Firewood vendor wants crackdown on 'cowboys'

Firewood vendor wants crackdown on 'cowboys'

Patrick Flanagan, founder and owner of PJF Firewood, in his workshop at Carrowbehy, Ballyhaunis.

A firewood processor near Ballyhaunis is angry that local authorities don’t clamp down on unlicensed vendors of timber who sell products that don’t meet national standards.

Patrick Flanagan, founder and owner of PJF Firewood in Carrowbehy, pulls out his phone to show me adverts on Facebook Marketplace for timber vendors in Ballyhaunis and Claremorris. The vendor’s names suggest they’re hiding behind fake personas. 

“I pay €6,000 for insurance, €1,000 a year for my certification, I pay PAYE and PRSI for my employees but it’s me the council comes and inspects, not these cowboys.”

The phone has been hopping at PJF Firewood since Storm Éowyn, which felled more trees than any storm in living memory.

“People want me to come and take away trees but we can’t,” explains Flanagan who operates the business near his home on the Mayo-Roscommon border.

PJ Firewood is a licensed operator so it cannot buy random supplies from tree surgeons, for instance, “because we wouldn’t be able to certify it, and there has to be a felling license for the timber we use". Flanagan buys his timber from forestry companies and processes it in line with government regulations which aim to reduce the pollution from solid fuels like smoky coal and moist timber.
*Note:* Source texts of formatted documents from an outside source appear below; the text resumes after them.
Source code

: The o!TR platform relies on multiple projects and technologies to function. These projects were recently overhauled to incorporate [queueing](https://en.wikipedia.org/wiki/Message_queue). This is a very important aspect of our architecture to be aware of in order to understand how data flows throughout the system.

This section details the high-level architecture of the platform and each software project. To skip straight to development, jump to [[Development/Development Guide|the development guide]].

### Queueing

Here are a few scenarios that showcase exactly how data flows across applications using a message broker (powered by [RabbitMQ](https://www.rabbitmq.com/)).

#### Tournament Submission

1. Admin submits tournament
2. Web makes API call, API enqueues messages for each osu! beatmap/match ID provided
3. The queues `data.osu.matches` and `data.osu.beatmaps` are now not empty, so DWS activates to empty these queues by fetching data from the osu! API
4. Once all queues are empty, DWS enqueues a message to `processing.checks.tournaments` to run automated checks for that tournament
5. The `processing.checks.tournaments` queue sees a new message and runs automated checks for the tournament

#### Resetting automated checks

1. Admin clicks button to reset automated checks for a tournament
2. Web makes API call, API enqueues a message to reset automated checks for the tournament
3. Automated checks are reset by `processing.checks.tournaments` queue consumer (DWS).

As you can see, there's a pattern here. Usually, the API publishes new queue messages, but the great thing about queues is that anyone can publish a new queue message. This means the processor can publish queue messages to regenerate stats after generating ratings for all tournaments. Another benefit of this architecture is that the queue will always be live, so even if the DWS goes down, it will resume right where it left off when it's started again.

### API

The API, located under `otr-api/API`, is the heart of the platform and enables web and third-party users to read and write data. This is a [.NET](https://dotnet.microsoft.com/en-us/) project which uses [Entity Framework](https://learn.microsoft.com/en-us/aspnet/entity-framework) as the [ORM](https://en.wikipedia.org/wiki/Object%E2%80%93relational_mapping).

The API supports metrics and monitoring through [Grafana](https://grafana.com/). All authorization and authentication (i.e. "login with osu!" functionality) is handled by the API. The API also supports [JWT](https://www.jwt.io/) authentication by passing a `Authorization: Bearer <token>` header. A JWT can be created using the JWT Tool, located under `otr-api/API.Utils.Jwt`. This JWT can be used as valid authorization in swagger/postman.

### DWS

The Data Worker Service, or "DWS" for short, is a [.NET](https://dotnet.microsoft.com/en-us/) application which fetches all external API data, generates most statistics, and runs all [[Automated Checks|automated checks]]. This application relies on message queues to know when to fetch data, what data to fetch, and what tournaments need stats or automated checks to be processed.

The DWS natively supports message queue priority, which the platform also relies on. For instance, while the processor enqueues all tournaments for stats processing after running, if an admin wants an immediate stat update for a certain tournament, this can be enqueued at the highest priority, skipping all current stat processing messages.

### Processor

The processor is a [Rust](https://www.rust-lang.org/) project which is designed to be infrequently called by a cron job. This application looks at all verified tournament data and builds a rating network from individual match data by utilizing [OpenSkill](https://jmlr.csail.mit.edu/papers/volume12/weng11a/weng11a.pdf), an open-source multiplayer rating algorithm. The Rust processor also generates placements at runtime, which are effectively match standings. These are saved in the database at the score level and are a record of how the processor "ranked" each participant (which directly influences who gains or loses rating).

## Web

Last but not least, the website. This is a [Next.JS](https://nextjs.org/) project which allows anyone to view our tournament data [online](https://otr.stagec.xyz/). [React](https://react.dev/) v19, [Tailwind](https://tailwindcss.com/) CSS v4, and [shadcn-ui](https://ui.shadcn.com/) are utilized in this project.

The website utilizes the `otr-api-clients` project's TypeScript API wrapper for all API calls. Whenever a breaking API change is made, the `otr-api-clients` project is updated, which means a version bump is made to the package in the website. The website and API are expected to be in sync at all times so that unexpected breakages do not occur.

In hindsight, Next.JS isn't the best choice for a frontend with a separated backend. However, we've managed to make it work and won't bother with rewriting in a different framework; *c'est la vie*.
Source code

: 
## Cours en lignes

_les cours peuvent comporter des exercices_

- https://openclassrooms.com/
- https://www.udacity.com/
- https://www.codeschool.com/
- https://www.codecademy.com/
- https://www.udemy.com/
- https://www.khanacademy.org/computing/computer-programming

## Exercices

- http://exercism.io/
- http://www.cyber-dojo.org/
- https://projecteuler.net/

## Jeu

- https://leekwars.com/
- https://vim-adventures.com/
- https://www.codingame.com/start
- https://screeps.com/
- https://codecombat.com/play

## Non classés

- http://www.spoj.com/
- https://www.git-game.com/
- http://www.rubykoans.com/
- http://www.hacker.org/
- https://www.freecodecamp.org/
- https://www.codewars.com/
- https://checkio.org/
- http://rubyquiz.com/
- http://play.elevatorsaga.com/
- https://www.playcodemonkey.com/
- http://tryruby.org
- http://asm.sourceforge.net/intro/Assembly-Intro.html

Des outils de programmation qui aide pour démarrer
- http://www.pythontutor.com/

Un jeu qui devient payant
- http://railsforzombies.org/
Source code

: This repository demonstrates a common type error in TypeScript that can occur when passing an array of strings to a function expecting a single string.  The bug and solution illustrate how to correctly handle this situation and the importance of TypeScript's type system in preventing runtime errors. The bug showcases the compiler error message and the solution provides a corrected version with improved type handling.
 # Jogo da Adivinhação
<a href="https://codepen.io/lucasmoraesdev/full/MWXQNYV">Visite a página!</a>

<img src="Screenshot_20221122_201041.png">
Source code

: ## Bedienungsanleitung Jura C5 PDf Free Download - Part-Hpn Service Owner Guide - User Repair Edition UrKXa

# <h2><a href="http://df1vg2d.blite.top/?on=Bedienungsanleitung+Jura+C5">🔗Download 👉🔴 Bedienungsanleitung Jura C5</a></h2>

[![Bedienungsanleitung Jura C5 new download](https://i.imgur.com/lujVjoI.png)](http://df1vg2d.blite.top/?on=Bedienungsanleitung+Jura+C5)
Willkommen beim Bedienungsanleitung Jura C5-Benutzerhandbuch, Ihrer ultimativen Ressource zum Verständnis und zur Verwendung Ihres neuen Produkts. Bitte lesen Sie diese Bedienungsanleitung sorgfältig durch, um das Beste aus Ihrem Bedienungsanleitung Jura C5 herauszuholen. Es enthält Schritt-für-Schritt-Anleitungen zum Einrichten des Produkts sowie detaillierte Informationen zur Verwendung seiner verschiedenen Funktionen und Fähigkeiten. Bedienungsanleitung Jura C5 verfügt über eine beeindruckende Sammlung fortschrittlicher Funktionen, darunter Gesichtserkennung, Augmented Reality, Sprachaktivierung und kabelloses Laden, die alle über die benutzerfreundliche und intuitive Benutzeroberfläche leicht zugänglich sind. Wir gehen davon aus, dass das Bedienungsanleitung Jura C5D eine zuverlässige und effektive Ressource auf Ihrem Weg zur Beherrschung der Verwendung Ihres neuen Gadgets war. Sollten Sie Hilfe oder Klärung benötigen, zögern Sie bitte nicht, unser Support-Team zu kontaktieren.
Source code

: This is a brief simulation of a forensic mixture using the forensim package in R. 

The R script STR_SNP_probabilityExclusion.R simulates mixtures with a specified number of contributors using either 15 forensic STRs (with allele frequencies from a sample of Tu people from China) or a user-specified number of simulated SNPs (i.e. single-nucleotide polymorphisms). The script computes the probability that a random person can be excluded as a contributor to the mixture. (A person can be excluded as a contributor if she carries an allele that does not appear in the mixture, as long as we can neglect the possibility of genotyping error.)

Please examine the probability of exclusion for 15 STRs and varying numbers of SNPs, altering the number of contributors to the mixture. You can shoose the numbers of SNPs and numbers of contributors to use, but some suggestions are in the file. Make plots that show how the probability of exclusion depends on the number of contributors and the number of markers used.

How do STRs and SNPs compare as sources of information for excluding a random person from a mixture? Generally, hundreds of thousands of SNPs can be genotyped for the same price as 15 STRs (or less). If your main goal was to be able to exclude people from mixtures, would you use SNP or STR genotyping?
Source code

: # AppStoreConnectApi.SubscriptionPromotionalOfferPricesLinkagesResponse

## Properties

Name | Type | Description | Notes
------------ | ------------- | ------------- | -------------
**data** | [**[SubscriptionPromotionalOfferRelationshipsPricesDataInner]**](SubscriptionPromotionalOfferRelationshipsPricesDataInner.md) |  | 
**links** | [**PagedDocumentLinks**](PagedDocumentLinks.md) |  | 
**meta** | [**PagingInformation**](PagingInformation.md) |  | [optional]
“Most of our timber is coming from Dunmore, Ballaghaderreen and Dowra," he explains, adding that these suppliers want to provide a minimum of 10 articulated truckloads at a time. These licensed operators also provide Flanagan with the paperwork he needs for his own certification: he’s licensed by the Environmental Protection Authority and is a member of Wood Fuels Quality Assurance scheme.

Certification reassures his clients - the shops - that the wood meets national standards on solid fuel. Under government legislation, retailers are prevented from selling firewood with a moisture content above 20%.

A more commercial reason for why he can’t take the timber is because he has several large stacks of logs cut to a uniform 1.5 metres and ready to be dropped through a series of automated processes that produce bagged, kiln-dried pieces of softwood timber ready for delivery to a network of shops across Mayo and Roscommon.

While Flanagan received grant support from the LEADER rural funding programme to set up his business, he’s also seeking government assistance now to adapt to the changing climate.

Stormier weather has created demand for Flanagan’s timber: the aftermath of the most recent storm was a particularly busy time as locals in cold, dark houses turned to solid fuel.

However, wetter weather – like storms that are a product of climate change – makes it harder to dry the timber he’s selling. 

“You might have 10,000 tons drying for 18 months and it’s still not dry.” 

That’s why he wants the Government to subsidise drying costs for operators like him. Otherwise, he believes, businesses like his will close and the public will revert to burning dirtier fuel like coal – or wet timber from unlicensed operators.

Another worry is that the storm will further increase the cost of timber he buys. The cost of a log has risen by 50% in the past two years due to higher felling costs - diesel and higher wages – but clearing wind-blown timber and forests that have pockets of felled trees will be more expensive, Flanagan fears. 

“It probably will but we won’t know till next year," he says.

Flanagan, aged 35, operates a kiln at his premises, a yard overlooking Cloonagh Lake which hums with front loaders and machines that split, chop and splinter logs into firewood and kindling.

The drying process happens in a shipping container, loaded with cages of chopped timber, through which the warm air is circulated. Sauna-like temperatures and a sweet, warm smell of drying timber fill the air when Flanagan opens the container. The kiln furnace is fired on waste cuttings and oversized logs. Sawdust meanwhile is bagged separately as a saleable by-product sought by horse farms.

The productivity of the Carrowbehy yard is expanding Flanagan’s customer base. The company has gone from seven to 14 shops in the past year. 

“We advertise less. It’s all word of mouth now. Retailers want a steady supply... they want someone reliable with a steady supply and high standards, someone who’s going to be there in a month’s time.” 

With peat briquettes gone from the market, customers switch from sawdust and willow briquettes because there’s a lot of ash from them.

Now a decade in business, PJF remains in expansion mode. Flanagan plans to extend his kiln drying facility in order to dry higher volumes of timber while he’s also seeking to replace his kindling machine – it turns out 800 bags of kindling on an eight-hour shift – with a larger machine from the supplier in Scotland who’s supplied most of his equipment.